“Rep” lancia la rubrica sull’odio. Eccovi un’idea: le minacce a Salvini
A leggere Repubblica oggi c’è da provare quasi paura. Stamattina ho scoperto di abitare in un Paese malato d’odio, dove la società è “avvelenata dalla rabbia e dall’intolleranza”, sull’orlo del buio pesto, vittima di “pulsioni, sentimenti, slogan” che provano a “spingere indietro le lancette della storia”.
Un’Italia invasa dal “mondo nero del razzismo” (e te pareva), dell’antisemitismo, dei “rigurgiti fascisti e nazisti” (e te pareva di nuovo).
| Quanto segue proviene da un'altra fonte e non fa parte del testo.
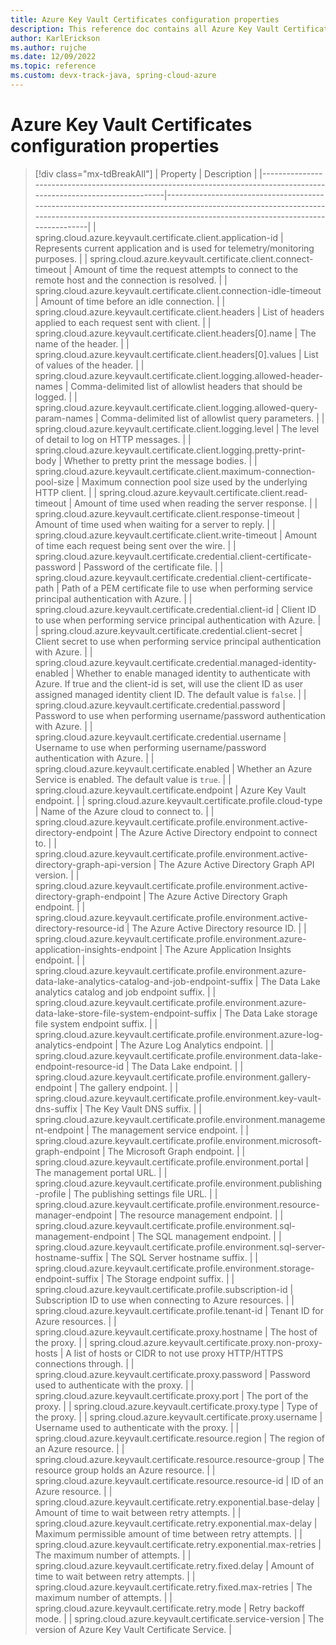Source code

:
 ```yaml
---
title: Azure Key Vault Certificates configuration properties
description: This reference doc contains all Azure Key Vault Certificates configuration properties.
author: KarlErickson
ms.author: rujche
ms.date: 12/09/2022
ms.topic: reference
ms.custom: devx-track-java, spring-cloud-azure
---
```


# Azure Key Vault Certificates configuration properties

> [!div class="mx-tdBreakAll"]
> | Property                                                                                                              | Description                                                                                                                                                                                        |
> |-----------------------------------------------------------------------------------------------------------------------|----------------------------------------------------------------------------------------------------------------------------------------------------------------------------------------------------|
> | spring.cloud.azure.keyvault.certificate.client.application-id                                                         | Represents current application and is used for telemetry/monitoring purposes.                                                                                                                      |
> | spring.cloud.azure.keyvault.certificate.client.connect-timeout                                                        | Amount of time the request attempts to connect to the remote host and the connection is resolved.                                                                                                  |
> | spring.cloud.azure.keyvault.certificate.client.connection-idle-timeout                                                | Amount of time before an idle connection.                                                                                                                                                          |
> | spring.cloud.azure.keyvault.certificate.client.headers                                                                | List of headers applied to each request sent with client.                                                                                                                                          |
> | spring.cloud.azure.keyvault.certificate.client.headers[0].name                                                        | The name of the header.                                                                                                                                                                            |
> | spring.cloud.azure.keyvault.certificate.client.headers[0].values                                                      | List of values of the header.                                                                                                                                                                      |
> | spring.cloud.azure.keyvault.certificate.client.logging.allowed-header-names                                           | Comma-delimited list of allowlist headers that should be logged.                                                                                                                                   |
> | spring.cloud.azure.keyvault.certificate.client.logging.allowed-query-param-names                                      | Comma-delimited list of allowlist query parameters.                                                                                                                                                |
> | spring.cloud.azure.keyvault.certificate.client.logging.level                                                          | The level of detail to log on HTTP messages.                                                                                                                                                       |
> | spring.cloud.azure.keyvault.certificate.client.logging.pretty-print-body                                              | Whether to pretty print the message bodies.                                                                                                                                                        |
> | spring.cloud.azure.keyvault.certificate.client.maximum-connection-pool-size                                           | Maximum connection pool size used by the underlying HTTP client.                                                                                                                                   |
> | spring.cloud.azure.keyvault.certificate.client.read-timeout                                                           | Amount of time used when reading the server response.                                                                                                                                              |
> | spring.cloud.azure.keyvault.certificate.client.response-timeout                                                       | Amount of time used when waiting for a server to reply.                                                                                                                                            |
> | spring.cloud.azure.keyvault.certificate.client.write-timeout                                                          | Amount of time each request being sent over the wire.                                                                                                                                              |
> | spring.cloud.azure.keyvault.certificate.credential.client-certificate-password                                        | Password of the certificate file.                                                                                                                                                                  |
> | spring.cloud.azure.keyvault.certificate.credential.client-certificate-path                                            | Path of a PEM certificate file to use when performing service principal authentication with Azure.                                                                                                 |
> | spring.cloud.azure.keyvault.certificate.credential.client-id                                                          | Client ID to use when performing service principal authentication with Azure.                                                                                                                      |
> | spring.cloud.azure.keyvault.certificate.credential.client-secret                                                      | Client secret to use when performing service principal authentication with Azure.                                                                                                                  |
> | spring.cloud.azure.keyvault.certificate.credential.managed-identity-enabled                                           | Whether to enable managed identity to authenticate with Azure. If true and the client-id is set, will use the client ID as user assigned managed identity client ID. The default value is `false`. |
> | spring.cloud.azure.keyvault.certificate.credential.password                                                           | Password to use when performing username/password authentication with Azure.                                                                                                                       |
> | spring.cloud.azure.keyvault.certificate.credential.username                                                           | Username to use when performing username/password authentication with Azure.                                                                                                                       |
> | spring.cloud.azure.keyvault.certificate.enabled                                                                       | Whether an Azure Service is enabled. The default value is `true`.                                                                                                                                  |
> | spring.cloud.azure.keyvault.certificate.endpoint                                                                      | Azure Key Vault endpoint.                                                                                                                                                                          |
> | spring.cloud.azure.keyvault.certificate.profile.cloud-type                                                            | Name of the Azure cloud to connect to.                                                                                                                                                             |
> | spring.cloud.azure.keyvault.certificate.profile.environment.active-directory-endpoint                                 | The Azure Active Directory endpoint to connect to.                                                                                                                                                 |
> | spring.cloud.azure.keyvault.certificate.profile.environment.active-directory-graph-api-version                        | The Azure Active Directory Graph API version.                                                                                                                                                      |
> | spring.cloud.azure.keyvault.certificate.profile.environment.active-directory-graph-endpoint                           | The Azure Active Directory Graph endpoint.                                                                                                                                                         |
> | spring.cloud.azure.keyvault.certificate.profile.environment.active-directory-resource-id                              | The Azure Active Directory resource ID.                                                                                                                                                            |
> | spring.cloud.azure.keyvault.certificate.profile.environment.azure-application-insights-endpoint                       | The Azure Application Insights endpoint.                                                                                                                                                           |
> | spring.cloud.azure.keyvault.certificate.profile.environment.azure-data-lake-analytics-catalog-and-job-endpoint-suffix | The Data Lake analytics catalog and job endpoint suffix.                                                                                                                                           |
> | spring.cloud.azure.keyvault.certificate.profile.environment.azure-data-lake-store-file-system-endpoint-suffix         | The Data Lake storage file system endpoint suffix.                                                                                                                                                 |
> | spring.cloud.azure.keyvault.certificate.profile.environment.azure-log-analytics-endpoint                              | The Azure Log Analytics endpoint.                                                                                                                                                                  |
> | spring.cloud.azure.keyvault.certificate.profile.environment.data-lake-endpoint-resource-id                            | The Data Lake endpoint.                                                                                                                                                                            |
> | spring.cloud.azure.keyvault.certificate.profile.environment.gallery-endpoint                                          | The gallery endpoint.                                                                                                                                                                              |
> | spring.cloud.azure.keyvault.certificate.profile.environment.key-vault-dns-suffix                                      | The Key Vault DNS suffix.                                                                                                                                                                          |
> | spring.cloud.azure.keyvault.certificate.profile.environment.management-endpoint                                       | The management service endpoint.                                                                                                                                                                   |
> | spring.cloud.azure.keyvault.certificate.profile.environment.microsoft-graph-endpoint                                  | The Microsoft Graph endpoint.                                                                                                                                                                      |
> | spring.cloud.azure.keyvault.certificate.profile.environment.portal                                                    | The management portal URL.                                                                                                                                                                         |
> | spring.cloud.azure.keyvault.certificate.profile.environment.publishing-profile                                        | The publishing settings file URL.                                                                                                                                                                  |
> | spring.cloud.azure.keyvault.certificate.profile.environment.resource-manager-endpoint                                 | The resource management endpoint.                                                                                                                                                                  |
> | spring.cloud.azure.keyvault.certificate.profile.environment.sql-management-endpoint                                   | The SQL management endpoint.                                                                                                                                                                       |
> | spring.cloud.azure.keyvault.certificate.profile.environment.sql-server-hostname-suffix                                | The SQL Server hostname suffix.                                                                                                                                                                    |
> | spring.cloud.azure.keyvault.certificate.profile.environment.storage-endpoint-suffix                                   | The Storage endpoint suffix.                                                                                                                                                                       |
> | spring.cloud.azure.keyvault.certificate.profile.subscription-id                                                       | Subscription ID to use when connecting to Azure resources.                                                                                                                                         |
> | spring.cloud.azure.keyvault.certificate.profile.tenant-id                                                             | Tenant ID for Azure resources.                                                                                                                                                                     |
> | spring.cloud.azure.keyvault.certificate.proxy.hostname                                                                | The host of the proxy.                                                                                                                                                                             |
> | spring.cloud.azure.keyvault.certificate.proxy.non-proxy-hosts                                                         | A list of hosts or CIDR to not use proxy HTTP/HTTPS connections through.                                                                                                                           |
> | spring.cloud.azure.keyvault.certificate.proxy.password                                                                | Password used to authenticate with the proxy.                                                                                                                                                      |
> | spring.cloud.azure.keyvault.certificate.proxy.port                                                                    | The port of the proxy.                                                                                                                                                                             |
> | spring.cloud.azure.keyvault.certificate.proxy.type                                                                    | Type of the proxy.                                                                                                                                                                                 |
> | spring.cloud.azure.keyvault.certificate.proxy.username                                                                | Username used to authenticate with the proxy.                                                                                                                                                      |
> | spring.cloud.azure.keyvault.certificate.resource.region                                                               | The region of an Azure resource.                                                                                                                                                                   |
> | spring.cloud.azure.keyvault.certificate.resource.resource-group                                                       | The resource group holds an Azure resource.                                                                                                                                                        |
> | spring.cloud.azure.keyvault.certificate.resource.resource-id                                                          | ID of an Azure resource.                                                                                                                                                                           |
> | spring.cloud.azure.keyvault.certificate.retry.exponential.base-delay                                                  | Amount of time to wait between retry attempts.                                                                                                                                                     |
> | spring.cloud.azure.keyvault.certificate.retry.exponential.max-delay                                                   | Maximum permissible amount of time between retry attempts.                                                                                                                                         |
> | spring.cloud.azure.keyvault.certificate.retry.exponential.max-retries                                                 | The maximum number of attempts.                                                                                                                                                                    |
> | spring.cloud.azure.keyvault.certificate.retry.fixed.delay                                                             | Amount of time to wait between retry attempts.                                                                                                                                                     |
> | spring.cloud.azure.keyvault.certificate.retry.fixed.max-retries                                                       | The maximum number of attempts.                                                                                                                                                                    |
> | spring.cloud.azure.keyvault.certificate.retry.mode                                                                    | Retry backoff mode.                                                                                                                                                                                |
> | spring.cloud.azure.keyvault.certificate.service-version                                                               | The version of Azure Key Vault Certificate Service.                                                                                                                                                |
A quanto pare, se giri per strada a Milano o Canicattì è tutto un esplodere di “violenza verbale e fisica”, se ti connetti online trovi “manganellatori della rete” e “fomentatori di rancore”. L’Apocalisse, praticamente.
In realtà è solo l’ultima iniziativa del quotidiano fondato da Eugenio Scalfari. Si intitolerà “Piovono pietre” (per fortuna non sardine) e si occuperà ogni giorno di denunciare un episodio d’italico odio. Un “bollettino” quotidiano, di cui sinceramente non se ne sentiva la mancanza. Ma tant’è. Ognuno è libero di scriverlo e di leggerlo. L’obiettivo dichiarato è quello di avvicinarsi “il più possibile alla radice della lunga stagione del cattivismo” che, guarda caso, è “alimentato” in particolare dal “populismo sovranista” (che novità), dalla “cultura muscolare della chiusura” (ma dai), dalle “presunte diversità vissute come minaccia” e (ovviamente) dai “muri”. Un “virus sociale” (addirittura) cui Rep non trova altro antidoto che quello di raccontare ogni giorno un brutto episodio. Se non si tratta di una Commissione Segre sull’hate speech in salsa giornalistica, poco ci manca.
L’idea, per carità, è legittima. Nessuno intende far la parte dei “silenziatori seriali” o dei “minimizzatori di professione”. lo sguardo, però, non va girato solo da una parte. Perché la barbarie non è un’esclusiva populista, razzista, xenofoba e via dicendo. Ma s’alimenta pure sull’altra sponda politica. Un’intera estate ci siamo sorbiti l’allarme sul ritorno del fascismo, eppure la democrazia è ancora qui. Più o meno sana. Per capire che le nuove camicie nere non l’avrebbero abbattuta sarebbe bastato leggere la relazione annuale dei servizi segreti, secondo cui la minaccia più insidiosa sul fronte dell’estremismo interno è quella anarco-insurrezionalista. Non i nipoti del Duce.
Ci par di capire che anche i lettori di Rep potranno segnalare un fatto da inserire nella neonata rubrica. Ne approfittiamo, dunque, per regalare (è gratis) qualche idea non richiesta per le prime puntate. Se è di odio che dobbiamo parlare, allora iniziamo da qui: dalle minacce di morte subite da Matteo Salvini, dagli insulti sessisti di cui è vittima Giorgia Meloni o da quel “pezzi di m…” urlato da Vauro in diretta tv contro due esponenti di FdI. Oppure dai pezzi di Rep contro la leader della destra. Perché gli insulti son sempre insulti. Di qualsiasi colore essi siano. Nero o giallo. Populista o progressista. Perché non partire dell’assurdo proclama letto da un gruppo di manifestanti a Trieste di fronte al carcere dove è rinchiuso il killer dei due poliziotti uccisi in questura? Dare del “mercenario” a un agente non è un discorso d’odio? Si potrebbe raccontare la vicenda di Valeria, militante bolognese di Fratelli d’Italia. Nei giorni scorsi la “vecchia fascista di merda” ha trovato un biglietto di minacce sul cruscotto dell’auto. Non ha paura, ma sa che il clima in Emilia è pesante per chi non la pensa in un certo modo. Ecco, allora. Si potrebbe iniziare da qui. Dall’odio sì. Ma quello rosso.